Source data:
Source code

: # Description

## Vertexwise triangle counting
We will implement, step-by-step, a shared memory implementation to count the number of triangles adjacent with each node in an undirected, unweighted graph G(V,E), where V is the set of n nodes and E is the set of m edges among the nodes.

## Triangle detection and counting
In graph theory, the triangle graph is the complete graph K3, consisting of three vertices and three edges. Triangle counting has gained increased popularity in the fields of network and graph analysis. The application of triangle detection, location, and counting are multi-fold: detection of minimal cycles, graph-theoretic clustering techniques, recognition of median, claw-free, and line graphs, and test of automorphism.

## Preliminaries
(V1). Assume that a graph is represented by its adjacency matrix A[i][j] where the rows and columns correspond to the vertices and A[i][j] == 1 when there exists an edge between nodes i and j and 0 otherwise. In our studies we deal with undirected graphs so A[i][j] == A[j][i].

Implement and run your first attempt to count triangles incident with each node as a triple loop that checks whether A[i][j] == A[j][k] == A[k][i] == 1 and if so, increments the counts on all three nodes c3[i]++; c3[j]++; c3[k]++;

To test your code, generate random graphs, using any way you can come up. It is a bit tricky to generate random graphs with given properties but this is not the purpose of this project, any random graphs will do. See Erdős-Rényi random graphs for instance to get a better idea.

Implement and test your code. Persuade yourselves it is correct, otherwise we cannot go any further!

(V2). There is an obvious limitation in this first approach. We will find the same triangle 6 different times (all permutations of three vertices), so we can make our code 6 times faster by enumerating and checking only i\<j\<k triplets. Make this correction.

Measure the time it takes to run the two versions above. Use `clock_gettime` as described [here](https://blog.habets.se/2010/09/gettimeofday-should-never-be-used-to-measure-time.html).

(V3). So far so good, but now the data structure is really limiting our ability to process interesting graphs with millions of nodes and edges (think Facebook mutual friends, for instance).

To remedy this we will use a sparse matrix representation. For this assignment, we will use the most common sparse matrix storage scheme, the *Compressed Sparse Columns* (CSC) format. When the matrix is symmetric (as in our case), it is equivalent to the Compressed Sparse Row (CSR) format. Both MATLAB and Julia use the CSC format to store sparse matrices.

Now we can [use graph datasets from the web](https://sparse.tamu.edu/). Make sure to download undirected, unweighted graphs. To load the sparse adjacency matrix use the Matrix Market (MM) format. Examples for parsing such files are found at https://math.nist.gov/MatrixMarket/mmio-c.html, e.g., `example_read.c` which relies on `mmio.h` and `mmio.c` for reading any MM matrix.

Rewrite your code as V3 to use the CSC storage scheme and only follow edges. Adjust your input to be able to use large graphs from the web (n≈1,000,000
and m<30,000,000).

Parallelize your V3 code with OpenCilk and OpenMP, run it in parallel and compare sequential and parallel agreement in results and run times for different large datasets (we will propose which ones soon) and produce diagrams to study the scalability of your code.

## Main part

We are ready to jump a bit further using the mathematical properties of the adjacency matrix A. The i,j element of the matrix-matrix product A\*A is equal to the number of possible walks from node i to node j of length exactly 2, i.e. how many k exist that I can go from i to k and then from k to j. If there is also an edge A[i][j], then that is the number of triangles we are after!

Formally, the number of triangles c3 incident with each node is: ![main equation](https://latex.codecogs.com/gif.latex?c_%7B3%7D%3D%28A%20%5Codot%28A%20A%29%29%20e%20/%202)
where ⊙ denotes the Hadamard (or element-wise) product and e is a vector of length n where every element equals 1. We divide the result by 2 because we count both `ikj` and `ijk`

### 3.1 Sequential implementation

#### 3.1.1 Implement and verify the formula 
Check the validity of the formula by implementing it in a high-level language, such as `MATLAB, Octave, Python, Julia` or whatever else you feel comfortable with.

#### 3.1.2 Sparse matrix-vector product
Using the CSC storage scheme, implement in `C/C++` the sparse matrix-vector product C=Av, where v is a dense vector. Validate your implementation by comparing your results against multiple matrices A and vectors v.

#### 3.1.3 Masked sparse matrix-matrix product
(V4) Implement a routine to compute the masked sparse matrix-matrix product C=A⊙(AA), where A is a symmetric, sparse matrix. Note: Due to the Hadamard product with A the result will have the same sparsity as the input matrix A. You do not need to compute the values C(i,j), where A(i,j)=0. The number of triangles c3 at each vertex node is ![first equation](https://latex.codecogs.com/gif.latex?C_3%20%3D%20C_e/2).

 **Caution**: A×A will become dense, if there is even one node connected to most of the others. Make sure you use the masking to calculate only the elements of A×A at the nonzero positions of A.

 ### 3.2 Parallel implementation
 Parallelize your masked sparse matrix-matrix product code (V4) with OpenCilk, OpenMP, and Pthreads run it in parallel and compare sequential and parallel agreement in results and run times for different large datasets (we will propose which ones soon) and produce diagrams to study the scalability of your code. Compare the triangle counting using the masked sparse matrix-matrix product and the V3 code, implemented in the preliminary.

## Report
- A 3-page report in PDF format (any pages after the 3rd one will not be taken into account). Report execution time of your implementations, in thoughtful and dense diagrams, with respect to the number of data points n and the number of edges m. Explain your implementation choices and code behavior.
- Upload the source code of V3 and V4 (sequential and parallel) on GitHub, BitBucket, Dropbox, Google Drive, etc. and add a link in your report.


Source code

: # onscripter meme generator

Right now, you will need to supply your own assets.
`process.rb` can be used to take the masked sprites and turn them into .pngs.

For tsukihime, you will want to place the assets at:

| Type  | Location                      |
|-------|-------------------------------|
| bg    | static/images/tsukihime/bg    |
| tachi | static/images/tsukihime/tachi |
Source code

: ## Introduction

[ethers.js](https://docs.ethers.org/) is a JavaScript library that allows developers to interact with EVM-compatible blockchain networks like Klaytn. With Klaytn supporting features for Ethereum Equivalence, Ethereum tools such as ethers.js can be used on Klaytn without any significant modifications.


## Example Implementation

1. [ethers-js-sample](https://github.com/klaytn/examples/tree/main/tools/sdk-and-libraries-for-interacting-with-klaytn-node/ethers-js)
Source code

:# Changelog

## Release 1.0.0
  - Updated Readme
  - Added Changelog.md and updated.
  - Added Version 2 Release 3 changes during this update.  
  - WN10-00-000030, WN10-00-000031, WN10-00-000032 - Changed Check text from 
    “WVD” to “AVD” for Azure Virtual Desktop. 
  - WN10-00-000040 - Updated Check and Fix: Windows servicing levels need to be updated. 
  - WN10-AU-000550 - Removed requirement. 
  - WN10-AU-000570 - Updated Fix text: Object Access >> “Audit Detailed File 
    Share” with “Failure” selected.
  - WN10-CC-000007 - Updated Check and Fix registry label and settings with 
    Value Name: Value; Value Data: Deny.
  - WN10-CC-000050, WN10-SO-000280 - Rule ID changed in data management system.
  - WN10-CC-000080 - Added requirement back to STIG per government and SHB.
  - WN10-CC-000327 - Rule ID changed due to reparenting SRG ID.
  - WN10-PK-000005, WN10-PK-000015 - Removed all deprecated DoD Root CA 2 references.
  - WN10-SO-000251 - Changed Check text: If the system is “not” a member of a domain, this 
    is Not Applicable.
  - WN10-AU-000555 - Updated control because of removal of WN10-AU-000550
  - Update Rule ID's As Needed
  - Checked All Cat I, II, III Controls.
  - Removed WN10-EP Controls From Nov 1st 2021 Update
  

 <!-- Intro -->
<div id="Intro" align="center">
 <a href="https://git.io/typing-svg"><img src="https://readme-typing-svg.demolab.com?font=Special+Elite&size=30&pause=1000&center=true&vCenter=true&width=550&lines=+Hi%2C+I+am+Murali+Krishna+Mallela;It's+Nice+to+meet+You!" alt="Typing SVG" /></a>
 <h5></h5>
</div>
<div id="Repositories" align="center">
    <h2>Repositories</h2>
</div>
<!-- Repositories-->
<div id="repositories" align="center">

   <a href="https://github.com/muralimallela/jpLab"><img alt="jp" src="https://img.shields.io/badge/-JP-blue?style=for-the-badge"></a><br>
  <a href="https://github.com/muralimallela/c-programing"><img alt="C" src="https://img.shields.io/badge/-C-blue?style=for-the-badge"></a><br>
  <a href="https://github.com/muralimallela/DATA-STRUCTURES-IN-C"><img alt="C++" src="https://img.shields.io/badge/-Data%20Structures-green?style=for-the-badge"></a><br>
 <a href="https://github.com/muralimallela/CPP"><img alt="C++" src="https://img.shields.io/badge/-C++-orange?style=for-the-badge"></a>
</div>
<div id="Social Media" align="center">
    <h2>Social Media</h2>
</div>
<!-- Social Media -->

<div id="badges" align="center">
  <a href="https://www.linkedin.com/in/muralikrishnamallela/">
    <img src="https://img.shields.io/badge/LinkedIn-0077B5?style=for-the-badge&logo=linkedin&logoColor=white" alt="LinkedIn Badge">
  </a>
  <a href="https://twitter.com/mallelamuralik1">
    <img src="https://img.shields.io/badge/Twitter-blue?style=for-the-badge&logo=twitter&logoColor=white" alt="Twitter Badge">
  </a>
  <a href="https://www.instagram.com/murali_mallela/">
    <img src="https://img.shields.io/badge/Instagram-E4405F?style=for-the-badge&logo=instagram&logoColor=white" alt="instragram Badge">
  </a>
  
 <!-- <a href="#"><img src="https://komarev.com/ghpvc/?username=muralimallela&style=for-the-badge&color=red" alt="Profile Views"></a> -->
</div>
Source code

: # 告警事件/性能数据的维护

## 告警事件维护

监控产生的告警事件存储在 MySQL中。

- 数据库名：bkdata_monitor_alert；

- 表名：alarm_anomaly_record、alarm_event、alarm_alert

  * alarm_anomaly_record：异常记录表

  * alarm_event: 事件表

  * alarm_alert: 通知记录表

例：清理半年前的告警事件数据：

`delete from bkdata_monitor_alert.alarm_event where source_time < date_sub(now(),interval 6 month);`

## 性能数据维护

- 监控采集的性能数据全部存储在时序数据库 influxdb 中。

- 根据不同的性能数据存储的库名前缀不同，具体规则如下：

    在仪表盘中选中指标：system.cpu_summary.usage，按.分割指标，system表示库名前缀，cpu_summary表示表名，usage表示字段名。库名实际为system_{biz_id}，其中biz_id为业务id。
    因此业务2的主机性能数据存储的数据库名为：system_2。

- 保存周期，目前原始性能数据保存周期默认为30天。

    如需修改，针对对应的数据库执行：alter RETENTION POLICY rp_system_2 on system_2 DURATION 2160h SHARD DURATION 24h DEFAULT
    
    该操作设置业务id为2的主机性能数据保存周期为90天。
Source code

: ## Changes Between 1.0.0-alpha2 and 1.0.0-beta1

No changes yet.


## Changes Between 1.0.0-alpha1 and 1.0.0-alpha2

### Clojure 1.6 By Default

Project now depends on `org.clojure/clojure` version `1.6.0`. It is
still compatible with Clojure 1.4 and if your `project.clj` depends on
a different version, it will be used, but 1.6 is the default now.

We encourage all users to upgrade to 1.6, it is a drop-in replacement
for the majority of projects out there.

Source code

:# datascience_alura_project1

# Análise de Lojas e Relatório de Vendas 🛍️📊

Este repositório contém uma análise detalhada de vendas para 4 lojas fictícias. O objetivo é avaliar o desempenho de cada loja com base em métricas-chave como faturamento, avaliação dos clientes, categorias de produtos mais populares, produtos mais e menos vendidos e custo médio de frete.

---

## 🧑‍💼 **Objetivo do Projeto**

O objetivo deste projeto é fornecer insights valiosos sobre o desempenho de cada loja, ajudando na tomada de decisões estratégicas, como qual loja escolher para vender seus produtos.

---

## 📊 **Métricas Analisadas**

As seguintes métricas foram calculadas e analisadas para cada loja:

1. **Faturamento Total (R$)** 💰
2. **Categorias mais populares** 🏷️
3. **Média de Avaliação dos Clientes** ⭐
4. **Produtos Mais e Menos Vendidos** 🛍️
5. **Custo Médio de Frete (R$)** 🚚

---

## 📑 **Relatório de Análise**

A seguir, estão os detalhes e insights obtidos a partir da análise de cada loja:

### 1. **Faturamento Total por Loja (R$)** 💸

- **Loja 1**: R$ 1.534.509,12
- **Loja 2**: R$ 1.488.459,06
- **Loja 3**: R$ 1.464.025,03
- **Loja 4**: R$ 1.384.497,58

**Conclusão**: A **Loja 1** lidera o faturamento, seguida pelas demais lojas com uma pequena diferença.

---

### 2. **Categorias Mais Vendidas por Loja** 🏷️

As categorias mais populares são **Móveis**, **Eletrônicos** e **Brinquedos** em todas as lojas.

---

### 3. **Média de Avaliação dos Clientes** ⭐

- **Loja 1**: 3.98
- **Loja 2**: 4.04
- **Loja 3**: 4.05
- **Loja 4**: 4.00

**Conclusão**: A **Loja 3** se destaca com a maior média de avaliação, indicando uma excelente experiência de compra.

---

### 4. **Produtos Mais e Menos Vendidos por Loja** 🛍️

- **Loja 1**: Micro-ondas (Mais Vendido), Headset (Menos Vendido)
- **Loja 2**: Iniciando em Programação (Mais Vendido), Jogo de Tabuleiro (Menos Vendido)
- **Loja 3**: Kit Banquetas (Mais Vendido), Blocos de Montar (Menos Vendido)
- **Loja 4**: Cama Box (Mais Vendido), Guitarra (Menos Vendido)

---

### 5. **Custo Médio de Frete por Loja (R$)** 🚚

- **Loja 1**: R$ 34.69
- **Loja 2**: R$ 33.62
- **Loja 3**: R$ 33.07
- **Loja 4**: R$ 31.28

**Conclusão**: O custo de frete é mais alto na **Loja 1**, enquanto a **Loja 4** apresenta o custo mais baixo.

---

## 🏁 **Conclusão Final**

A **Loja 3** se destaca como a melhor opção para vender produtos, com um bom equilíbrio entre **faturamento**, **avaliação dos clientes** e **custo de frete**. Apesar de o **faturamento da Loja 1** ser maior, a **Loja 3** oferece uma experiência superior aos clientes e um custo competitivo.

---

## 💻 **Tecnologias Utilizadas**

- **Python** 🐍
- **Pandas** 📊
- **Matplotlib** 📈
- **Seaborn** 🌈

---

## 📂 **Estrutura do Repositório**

▶ _GOAL OF THE EXERCISE_
Transcribe the entries above word for word, from the first line through the line containing "We will implement, step-by-step, a", and nothing else.

▶ _REPLY_
Source code

: # Description

## Vertexwise triangle counting
We will implement, step-by-step, a shared memory implementation to count the number of triangles adjacent with each node in an undirected, unweighted graph G(V,E), where V is the set of n nodes and E is the set of m edges among the nodes.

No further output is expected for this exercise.